Withdrawal Caps

Withdrawal caps are protocol-level limits on the amount of an asset that can leave Granite over a defined rolling time window. This protects users by limiting potential damage from an exploit, as attackers are prevented from draining an asset since they can only access a subset of protocol capital in a given time period.

Withdrawal caps apply to all ways that an asset can leave the protocol, including:

  • Debt Cap: the amount of an asset that can be borrowed

  • Collateral Withdrawal Cap: the amount of collateral that can leave the system (this does not affect liquidations)

  • Liquidity Provider (LP) Cap: how much liquidity providers can remove

If hit, withdrawal caps will linearly refill over the next 24 hours. They can also be refilled by depositing more of an asset.

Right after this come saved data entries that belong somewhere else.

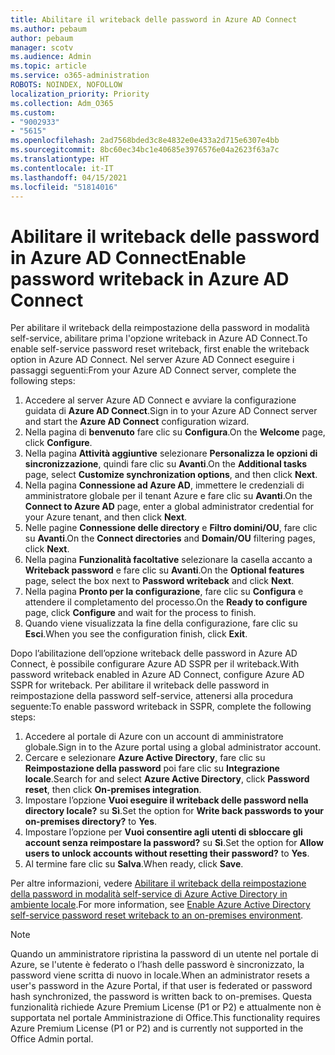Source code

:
 ```yaml
---
title: Abilitare il writeback delle password in Azure AD Connect
ms.author: pebaum
author: pebaum
manager: scotv
ms.audience: Admin
ms.topic: article
ms.service: o365-administration
ROBOTS: NOINDEX, NOFOLLOW
localization_priority: Priority
ms.collection: Adm_O365
ms.custom:
- "9002933"
- "5615"
ms.openlocfilehash: 2ad7568bded3c8e4832e0e433a2d715e6307e4bb
ms.sourcegitcommit: 8bc60ec34bc1e40685e3976576e04a2623f63a7c
ms.translationtype: HT
ms.contentlocale: it-IT
ms.lasthandoff: 04/15/2021
ms.locfileid: "51814016"
---
```

# <a name="enable-password-writeback-in-azure-ad-connect"></a><span data-ttu-id="46624-102">Abilitare il writeback delle password in Azure AD Connect</span><span class="sxs-lookup"><span data-stu-id="46624-102">Enable password writeback in Azure AD Connect</span></span>

<span data-ttu-id="46624-103">Per abilitare il writeback della reimpostazione della password in modalità self-service, abilitare prima l'opzione writeback in Azure AD Connect.</span><span class="sxs-lookup"><span data-stu-id="46624-103">To enable self-service password reset writeback, first enable the writeback option in Azure AD Connect.</span></span> <span data-ttu-id="46624-104">Nel server Azure AD Connect eseguire i passaggi seguenti:</span><span class="sxs-lookup"><span data-stu-id="46624-104">From your Azure AD Connect server, complete the following steps:</span></span>

1. <span data-ttu-id="46624-105">Accedere al server Azure AD Connect e avviare la configurazione guidata di **Azure AD Connect**.</span><span class="sxs-lookup"><span data-stu-id="46624-105">Sign in to your Azure AD Connect server and start the **Azure AD Connect** configuration wizard.</span></span>
2. <span data-ttu-id="46624-106">Nella pagina di **benvenuto** fare clic su **Configura**.</span><span class="sxs-lookup"><span data-stu-id="46624-106">On the **Welcome** page, click **Configure**.</span></span>
3. <span data-ttu-id="46624-107">Nella pagina **Attività aggiuntive** selezionare **Personalizza le opzioni di sincronizzazione**, quindi fare clic su **Avanti**.</span><span class="sxs-lookup"><span data-stu-id="46624-107">On the **Additional tasks** page, select **Customize synchronization options**, and then click **Next**.</span></span>
4. <span data-ttu-id="46624-108">Nella pagina **Connessione ad Azure AD**, immettere le credenziali di amministratore globale per il tenant Azure e fare clic su **Avanti**.</span><span class="sxs-lookup"><span data-stu-id="46624-108">On the **Connect to Azure AD** page, enter a global administrator credential for your Azure tenant, and then click **Next**.</span></span>
5. <span data-ttu-id="46624-109">Nelle pagine **Connessione delle directory** e **Filtro domini/OU**, fare clic su **Avanti**.</span><span class="sxs-lookup"><span data-stu-id="46624-109">On the **Connect directories** and **Domain/OU** filtering pages, click **Next**.</span></span>
6. <span data-ttu-id="46624-110">Nella pagina **Funzionalità facoltative** selezionare la casella accanto a **Writeback password** e fare clic su **Avanti**.</span><span class="sxs-lookup"><span data-stu-id="46624-110">On the **Optional features** page, select the box next to **Password writeback** and click **Next**.</span></span>
7. <span data-ttu-id="46624-111">Nella pagina **Pronto per la configurazione**, fare clic su **Configura** e attendere il completamento del processo.</span><span class="sxs-lookup"><span data-stu-id="46624-111">On the **Ready to configure** page, click **Configure** and wait for the process to finish.</span></span>
8. <span data-ttu-id="46624-112">Quando viene visualizzata la fine della configurazione, fare clic su **Esci**.</span><span class="sxs-lookup"><span data-stu-id="46624-112">When you see the configuration finish, click **Exit**.</span></span>

<span data-ttu-id="46624-113">Dopo l’abilitazione dell’opzione writeback delle password in Azure AD Connect, è possibile configurare Azure AD SSPR per il writeback.</span><span class="sxs-lookup"><span data-stu-id="46624-113">With password writeback enabled in Azure AD Connect, configure Azure AD SSPR for writeback.</span></span>  <span data-ttu-id="46624-114">Per abilitare il writeback delle password in reimpostazione della password self-service, attenersi alla procedura seguente:</span><span class="sxs-lookup"><span data-stu-id="46624-114">To enable password writeback in SSPR, complete the following steps:</span></span>

1. <span data-ttu-id="46624-115">Accedere al portale di Azure con un account di amministratore globale.</span><span class="sxs-lookup"><span data-stu-id="46624-115">Sign in to the Azure portal using a global administrator account.</span></span>
2. <span data-ttu-id="46624-116">Cercare e selezionare **Azure Active Directory**, fare clic su **Reimpostazione della password** poi fare clic su **Integrazione locale**.</span><span class="sxs-lookup"><span data-stu-id="46624-116">Search for and select **Azure Active Directory**, click **Password reset**, then click **On-premises integration**.</span></span>
3. <span data-ttu-id="46624-117">Impostare l’opzione **Vuoi eseguire il writeback delle password nella directory locale?** su **Sì**.</span><span class="sxs-lookup"><span data-stu-id="46624-117">Set the option for **Write back passwords to your on-premises directory?** to **Yes**.</span></span>
4. <span data-ttu-id="46624-118">Impostare l’opzione per **Vuoi consentire agli utenti di sbloccare gli account senza reimpostare la password?** su **Sì**.</span><span class="sxs-lookup"><span data-stu-id="46624-118">Set the option for **Allow users to unlock accounts without resetting their password?** to **Yes**.</span></span>
5. <span data-ttu-id="46624-119">Al termine fare clic su **Salva**.</span><span class="sxs-lookup"><span data-stu-id="46624-119">When ready, click **Save**.</span></span>

<span data-ttu-id="46624-120">Per altre informazioni, vedere [Abilitare il writeback della reimpostazione della password in modalità self-service di Azure Active Directory in ambiente locale](https://docs.microsoft.com/azure/active-directory/authentication/tutorial-enable-sspr-writeback).</span><span class="sxs-lookup"><span data-stu-id="46624-120">For more information, see [Enable Azure Active Directory self-service password reset writeback to an on-premises environment](https://docs.microsoft.com/azure/active-directory/authentication/tutorial-enable-sspr-writeback).</span></span>

> [!NOTE]
>  <span data-ttu-id="46624-121">Quando un amministratore ripristina la password di un utente nel portale di Azure, se l'utente è federato o l’hash delle password è sincronizzato, la password viene scritta di nuovo in locale.</span><span class="sxs-lookup"><span data-stu-id="46624-121">When an administrator resets a user's password in the Azure Portal, if that user is federated or password hash synchronized, the password is written back to on-premises.</span></span> <span data-ttu-id="46624-122">Questa funzionalità richiede Azure Premium License (P1 or P2) e attualmente non è supportata nel portale Amministrazione di Office.</span><span class="sxs-lookup"><span data-stu-id="46624-122">This functionality requires Azure Premium License (P1 or P2) and is currently not supported in the Office Admin portal.</span></span>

Withdrawals at or near the cap are monitored actively by protocol guardians, who can then pause the protocol if suspicious behavior is detected.

Caps are manged by protocol governance.

Example:

  • Cap is set to 10% for BTC collateral, and there is $10M of BTC collateral in the protocol

  • An individual user with a $100K deposit withdraws $100K - nothing happens, as the protocol-level cap has not been hit

  • $900K of BTC collateral is then withdrawn - the cap is hit (10% of $10M), and guardians are notified to review the withdrawal behavior for any suspicious activities

  • The next attempted withdrawal of BTC collateral will fail since the cap has been hit

  • Withdrawal capacity will increase linearly over the next 24 hours, back to the new capacity of $900K (10% of the remaining $9M).

    • By waiting for 20 minutes, the next borrower can withdraw their $1000 of BTC collateral since the cap has partially refilled.

  • If somebody then deposits another $1M, the cap is refilled by the deposit.